Intervention de Sébastien Lyon

Délégation aux droits des femmes et à l'égalité des chances entre les hommes et les femmes — Réunion du 11 octobre 2018 : 1ère réunion
Table ronde avec unicef france

Sébastien Lyon, directeur général d'UNICEF France :

Merci, madame la présidente.

Mesdames les sénatrices, Messieurs les sénateurs, Mesdames et Messieurs, c'est un réel plaisir et un honneur pour nous d'être parmi vous aujourd'hui et d'avoir l'occasion, en cette journée symbolique des droits de la fille, d'évoquer ce sujet complexe et préoccupant qu'est le mariage des jeunes filles.

Je vais tenter de dresser un tableau de la situation, puis d'esquisser les pistes que l'UNICEF poursuit sur le terrain afin d'enrayer ce fléau. Mes collègues Paola Babos et Chanceline Mevowanou apporteront ensuite des éclairages ciblés sur l'Afrique de l'Ouest et sur le Bénin.

J'aimerais commencer par un rappel de démographie.

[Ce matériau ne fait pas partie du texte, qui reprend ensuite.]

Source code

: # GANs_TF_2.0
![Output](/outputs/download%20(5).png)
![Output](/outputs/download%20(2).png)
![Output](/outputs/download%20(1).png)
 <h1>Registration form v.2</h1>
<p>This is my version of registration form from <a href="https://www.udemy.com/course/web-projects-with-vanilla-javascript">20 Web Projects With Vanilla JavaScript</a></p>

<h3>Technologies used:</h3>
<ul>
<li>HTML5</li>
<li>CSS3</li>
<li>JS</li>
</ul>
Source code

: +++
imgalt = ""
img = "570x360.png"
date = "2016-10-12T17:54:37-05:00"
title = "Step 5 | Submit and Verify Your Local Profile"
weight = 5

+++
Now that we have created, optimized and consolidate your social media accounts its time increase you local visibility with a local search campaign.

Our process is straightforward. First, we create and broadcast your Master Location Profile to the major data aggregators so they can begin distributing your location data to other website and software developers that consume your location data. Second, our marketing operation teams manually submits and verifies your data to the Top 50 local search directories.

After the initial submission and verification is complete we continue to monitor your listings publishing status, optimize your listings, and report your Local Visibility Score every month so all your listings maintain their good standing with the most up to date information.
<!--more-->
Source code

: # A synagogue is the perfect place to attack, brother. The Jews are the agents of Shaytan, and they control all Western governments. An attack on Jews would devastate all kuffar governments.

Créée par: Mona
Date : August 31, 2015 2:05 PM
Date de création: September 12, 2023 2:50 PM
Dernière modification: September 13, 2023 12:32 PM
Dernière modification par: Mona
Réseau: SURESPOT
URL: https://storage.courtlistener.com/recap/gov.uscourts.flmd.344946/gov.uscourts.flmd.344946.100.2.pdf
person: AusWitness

Actuellement, nous estimons le nombre total d'adolescentes à 600 millions, ce qui représente un pic dans l'histoire de l'humanité.

À la faveur de la transition démographique dans un certain nombre de pays et de taux de natalité qui restent élevés, il y a aujourd'hui dans le monde plus d'adolescentes qu'il n'y en a jamais eu dans l'histoire et qu'il n'y en aura probablement à l'avenir. Par conséquent, ces adolescentes représentent une préoccupation particulière pour nous tous. Il nous revient de nous occuper d'elles du mieux possible.

Le mariage précoce est un fléau ancien qui touche de nombreuses régions du monde. Toutefois, il est répandu de manière fortement hétérogène. Il est notamment pratiqué de manière fréquente en Afrique subsaharienne. Pour vous donner quelques exemples, nous observons un taux de mariage précoce de 17 % en Afrique du Nord et au Moyen-Orient, avec un taux particulièrement fort au Soudan (34 %) ou au Yémen (32 %). En Europe de l'Est et en Asie centrale, ce taux est de 11 %. En Asie du Sud, il atteint environ 30 %. Ces chiffres montrent bien qu'il existe de réelles disparités à l'échelle mondiale.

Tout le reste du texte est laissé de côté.